**Task inputs**
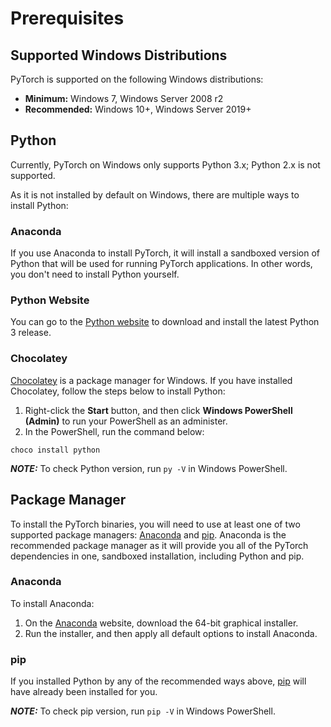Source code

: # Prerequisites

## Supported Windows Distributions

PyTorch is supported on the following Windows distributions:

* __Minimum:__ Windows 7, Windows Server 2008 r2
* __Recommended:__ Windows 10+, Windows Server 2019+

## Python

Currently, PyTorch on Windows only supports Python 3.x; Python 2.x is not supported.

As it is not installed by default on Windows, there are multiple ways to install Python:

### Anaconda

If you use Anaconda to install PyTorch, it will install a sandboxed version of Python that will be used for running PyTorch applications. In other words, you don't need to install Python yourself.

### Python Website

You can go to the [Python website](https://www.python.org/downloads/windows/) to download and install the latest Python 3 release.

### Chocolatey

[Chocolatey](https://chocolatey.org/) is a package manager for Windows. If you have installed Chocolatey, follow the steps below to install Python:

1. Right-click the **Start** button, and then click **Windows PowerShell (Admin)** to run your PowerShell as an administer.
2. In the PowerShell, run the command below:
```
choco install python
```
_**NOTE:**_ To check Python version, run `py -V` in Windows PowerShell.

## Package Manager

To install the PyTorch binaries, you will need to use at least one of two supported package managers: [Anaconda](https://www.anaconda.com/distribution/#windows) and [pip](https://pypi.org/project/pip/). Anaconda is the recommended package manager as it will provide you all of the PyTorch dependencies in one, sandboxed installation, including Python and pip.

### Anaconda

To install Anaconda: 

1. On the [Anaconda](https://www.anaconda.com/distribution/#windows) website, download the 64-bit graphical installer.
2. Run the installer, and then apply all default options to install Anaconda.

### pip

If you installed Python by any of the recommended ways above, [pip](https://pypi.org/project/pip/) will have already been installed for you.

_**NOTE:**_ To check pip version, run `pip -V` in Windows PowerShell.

==

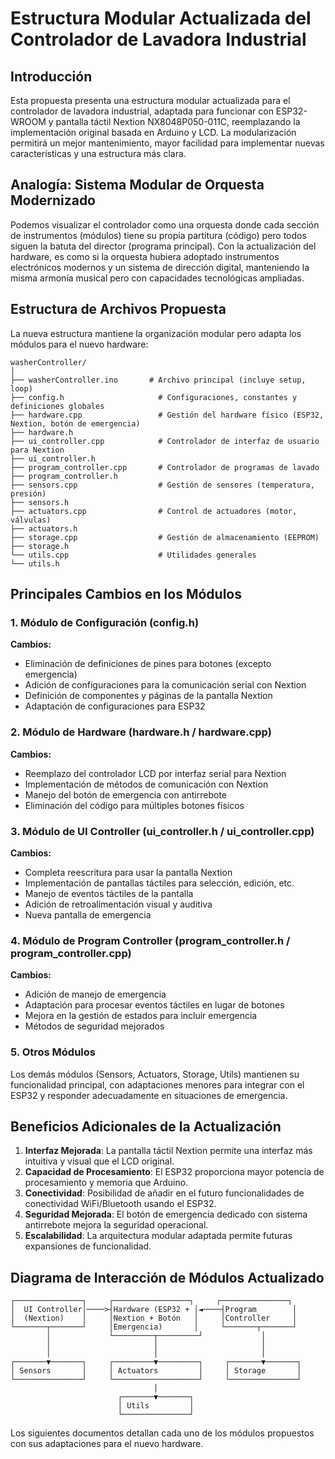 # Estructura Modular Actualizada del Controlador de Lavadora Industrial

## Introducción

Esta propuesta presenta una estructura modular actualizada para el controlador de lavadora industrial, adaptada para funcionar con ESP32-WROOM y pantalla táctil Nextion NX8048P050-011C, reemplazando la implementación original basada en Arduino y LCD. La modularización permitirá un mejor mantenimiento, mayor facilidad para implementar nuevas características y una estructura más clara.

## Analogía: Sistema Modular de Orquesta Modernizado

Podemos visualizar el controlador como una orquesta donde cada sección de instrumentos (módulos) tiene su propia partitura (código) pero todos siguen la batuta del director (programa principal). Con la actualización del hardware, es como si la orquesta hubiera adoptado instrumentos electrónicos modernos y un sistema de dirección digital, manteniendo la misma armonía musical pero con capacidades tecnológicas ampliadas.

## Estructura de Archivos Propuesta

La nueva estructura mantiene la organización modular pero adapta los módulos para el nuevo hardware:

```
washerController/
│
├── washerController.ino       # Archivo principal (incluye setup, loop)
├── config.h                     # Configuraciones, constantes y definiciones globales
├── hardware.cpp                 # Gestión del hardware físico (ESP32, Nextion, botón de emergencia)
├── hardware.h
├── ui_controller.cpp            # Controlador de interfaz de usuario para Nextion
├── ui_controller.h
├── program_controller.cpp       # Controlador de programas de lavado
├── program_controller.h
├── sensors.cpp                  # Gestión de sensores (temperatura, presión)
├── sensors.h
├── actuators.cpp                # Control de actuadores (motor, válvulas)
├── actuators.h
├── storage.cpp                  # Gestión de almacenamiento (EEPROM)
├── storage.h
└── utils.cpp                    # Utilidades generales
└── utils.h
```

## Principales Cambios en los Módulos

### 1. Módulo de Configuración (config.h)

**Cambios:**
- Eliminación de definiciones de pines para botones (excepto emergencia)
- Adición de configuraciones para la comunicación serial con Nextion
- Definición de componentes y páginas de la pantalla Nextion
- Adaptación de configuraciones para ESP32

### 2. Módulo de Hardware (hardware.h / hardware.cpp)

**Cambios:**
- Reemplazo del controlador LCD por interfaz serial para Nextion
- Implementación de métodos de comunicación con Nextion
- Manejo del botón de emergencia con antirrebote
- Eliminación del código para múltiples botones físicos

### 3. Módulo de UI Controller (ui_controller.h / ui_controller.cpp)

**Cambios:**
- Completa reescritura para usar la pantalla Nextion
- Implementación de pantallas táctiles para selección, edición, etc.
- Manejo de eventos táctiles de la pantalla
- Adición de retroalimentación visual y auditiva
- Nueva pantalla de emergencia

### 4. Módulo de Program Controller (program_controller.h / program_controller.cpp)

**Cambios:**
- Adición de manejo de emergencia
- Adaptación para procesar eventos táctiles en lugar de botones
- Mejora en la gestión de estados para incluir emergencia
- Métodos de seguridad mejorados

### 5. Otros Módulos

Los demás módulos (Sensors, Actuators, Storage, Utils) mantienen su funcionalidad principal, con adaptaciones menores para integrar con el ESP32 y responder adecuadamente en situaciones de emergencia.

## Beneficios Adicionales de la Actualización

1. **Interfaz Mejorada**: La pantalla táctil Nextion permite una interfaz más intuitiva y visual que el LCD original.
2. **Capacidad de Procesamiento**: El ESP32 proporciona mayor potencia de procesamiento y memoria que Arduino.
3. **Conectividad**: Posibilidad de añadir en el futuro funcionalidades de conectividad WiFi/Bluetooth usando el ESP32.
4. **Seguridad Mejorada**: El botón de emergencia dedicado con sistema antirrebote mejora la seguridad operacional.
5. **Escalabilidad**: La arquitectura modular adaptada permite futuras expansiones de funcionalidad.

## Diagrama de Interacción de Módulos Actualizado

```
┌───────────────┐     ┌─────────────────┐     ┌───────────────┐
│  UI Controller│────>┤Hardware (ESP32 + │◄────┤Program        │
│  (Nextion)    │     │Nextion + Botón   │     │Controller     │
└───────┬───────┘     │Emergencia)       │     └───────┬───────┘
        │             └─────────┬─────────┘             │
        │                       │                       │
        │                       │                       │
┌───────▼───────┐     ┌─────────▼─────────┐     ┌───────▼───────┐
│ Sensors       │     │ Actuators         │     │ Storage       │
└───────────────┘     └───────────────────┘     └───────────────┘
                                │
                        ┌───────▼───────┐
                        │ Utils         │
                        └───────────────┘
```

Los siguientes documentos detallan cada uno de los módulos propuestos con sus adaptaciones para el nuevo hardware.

==

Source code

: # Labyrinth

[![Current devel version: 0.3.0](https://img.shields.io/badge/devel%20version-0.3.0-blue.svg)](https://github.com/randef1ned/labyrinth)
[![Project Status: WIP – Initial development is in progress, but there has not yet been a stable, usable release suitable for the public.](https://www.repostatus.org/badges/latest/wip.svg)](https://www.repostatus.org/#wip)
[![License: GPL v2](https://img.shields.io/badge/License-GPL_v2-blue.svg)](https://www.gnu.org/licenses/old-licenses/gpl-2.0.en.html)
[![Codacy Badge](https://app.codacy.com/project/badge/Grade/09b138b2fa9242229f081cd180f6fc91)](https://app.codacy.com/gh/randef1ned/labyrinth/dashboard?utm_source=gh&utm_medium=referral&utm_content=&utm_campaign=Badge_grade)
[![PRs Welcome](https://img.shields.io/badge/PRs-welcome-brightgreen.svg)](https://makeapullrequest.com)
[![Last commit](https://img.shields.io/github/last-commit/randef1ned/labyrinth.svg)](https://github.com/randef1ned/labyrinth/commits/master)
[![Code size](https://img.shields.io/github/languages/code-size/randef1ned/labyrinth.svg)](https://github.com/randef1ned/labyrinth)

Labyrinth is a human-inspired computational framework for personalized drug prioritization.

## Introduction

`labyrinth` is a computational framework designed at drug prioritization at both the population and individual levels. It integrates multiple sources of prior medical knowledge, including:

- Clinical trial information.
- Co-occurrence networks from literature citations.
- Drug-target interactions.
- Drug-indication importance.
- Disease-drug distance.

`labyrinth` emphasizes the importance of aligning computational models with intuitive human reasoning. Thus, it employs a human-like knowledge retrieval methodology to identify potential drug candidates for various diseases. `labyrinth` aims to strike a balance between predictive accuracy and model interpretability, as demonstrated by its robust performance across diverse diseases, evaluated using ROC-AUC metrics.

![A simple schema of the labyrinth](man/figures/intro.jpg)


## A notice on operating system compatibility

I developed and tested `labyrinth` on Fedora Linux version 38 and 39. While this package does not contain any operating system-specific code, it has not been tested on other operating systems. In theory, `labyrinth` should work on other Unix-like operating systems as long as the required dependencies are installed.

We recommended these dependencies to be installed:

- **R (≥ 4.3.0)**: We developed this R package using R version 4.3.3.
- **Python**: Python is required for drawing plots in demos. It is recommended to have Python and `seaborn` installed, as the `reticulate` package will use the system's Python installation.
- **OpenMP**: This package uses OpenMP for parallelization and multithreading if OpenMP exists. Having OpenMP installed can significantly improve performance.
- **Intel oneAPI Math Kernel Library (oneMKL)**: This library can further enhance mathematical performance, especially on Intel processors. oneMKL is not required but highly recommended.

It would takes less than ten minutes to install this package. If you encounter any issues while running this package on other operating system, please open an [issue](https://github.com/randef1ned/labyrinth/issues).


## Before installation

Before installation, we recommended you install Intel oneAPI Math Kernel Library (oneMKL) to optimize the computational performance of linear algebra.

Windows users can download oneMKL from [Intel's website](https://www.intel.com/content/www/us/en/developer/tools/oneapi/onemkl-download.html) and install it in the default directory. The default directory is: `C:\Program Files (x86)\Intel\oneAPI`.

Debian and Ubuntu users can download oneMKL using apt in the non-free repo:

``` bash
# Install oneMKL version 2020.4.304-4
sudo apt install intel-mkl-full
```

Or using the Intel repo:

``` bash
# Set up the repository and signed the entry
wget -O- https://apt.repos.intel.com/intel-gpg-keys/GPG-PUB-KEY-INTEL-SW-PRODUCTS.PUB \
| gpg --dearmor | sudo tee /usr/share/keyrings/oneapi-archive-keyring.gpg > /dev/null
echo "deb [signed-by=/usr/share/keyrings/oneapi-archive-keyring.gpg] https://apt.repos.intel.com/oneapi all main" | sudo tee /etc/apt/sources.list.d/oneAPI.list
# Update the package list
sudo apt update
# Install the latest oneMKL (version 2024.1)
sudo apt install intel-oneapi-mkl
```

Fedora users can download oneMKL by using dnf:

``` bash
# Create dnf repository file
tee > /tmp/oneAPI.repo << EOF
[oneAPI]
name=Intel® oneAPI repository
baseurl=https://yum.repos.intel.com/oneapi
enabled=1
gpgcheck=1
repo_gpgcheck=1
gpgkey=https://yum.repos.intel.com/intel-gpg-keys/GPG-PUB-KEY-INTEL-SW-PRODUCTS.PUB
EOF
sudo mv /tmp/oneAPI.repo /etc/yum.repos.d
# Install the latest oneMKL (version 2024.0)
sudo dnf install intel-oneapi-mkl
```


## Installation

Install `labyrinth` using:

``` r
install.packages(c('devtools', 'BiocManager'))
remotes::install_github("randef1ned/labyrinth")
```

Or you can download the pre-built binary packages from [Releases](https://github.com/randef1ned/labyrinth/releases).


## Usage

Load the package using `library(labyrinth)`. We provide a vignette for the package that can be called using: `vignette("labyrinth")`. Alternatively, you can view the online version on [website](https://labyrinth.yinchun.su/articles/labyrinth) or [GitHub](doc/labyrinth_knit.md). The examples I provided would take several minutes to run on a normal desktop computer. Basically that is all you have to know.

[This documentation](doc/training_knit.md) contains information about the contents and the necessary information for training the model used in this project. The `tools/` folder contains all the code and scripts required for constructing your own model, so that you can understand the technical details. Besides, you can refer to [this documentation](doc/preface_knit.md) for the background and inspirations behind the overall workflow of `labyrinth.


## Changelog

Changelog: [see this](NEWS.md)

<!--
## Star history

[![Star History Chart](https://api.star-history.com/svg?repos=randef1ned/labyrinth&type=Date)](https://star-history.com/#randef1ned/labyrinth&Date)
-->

**Your assignment**
Extract from the listing above the lines between the line containing "- Eliminación del" and the line containing "- Implementación de pantallas", keeping both of those lines. Output nothing else.

**Answer to the exercise**
- Eliminación del código para múltiples botones físicos

### 3. Módulo de UI Controller (ui_controller.h / ui_controller.cpp)

**Cambios:**
- Completa reescritura para usar la pantalla Nextion
- Implementación de pantallas táctiles para selección, edición, etc.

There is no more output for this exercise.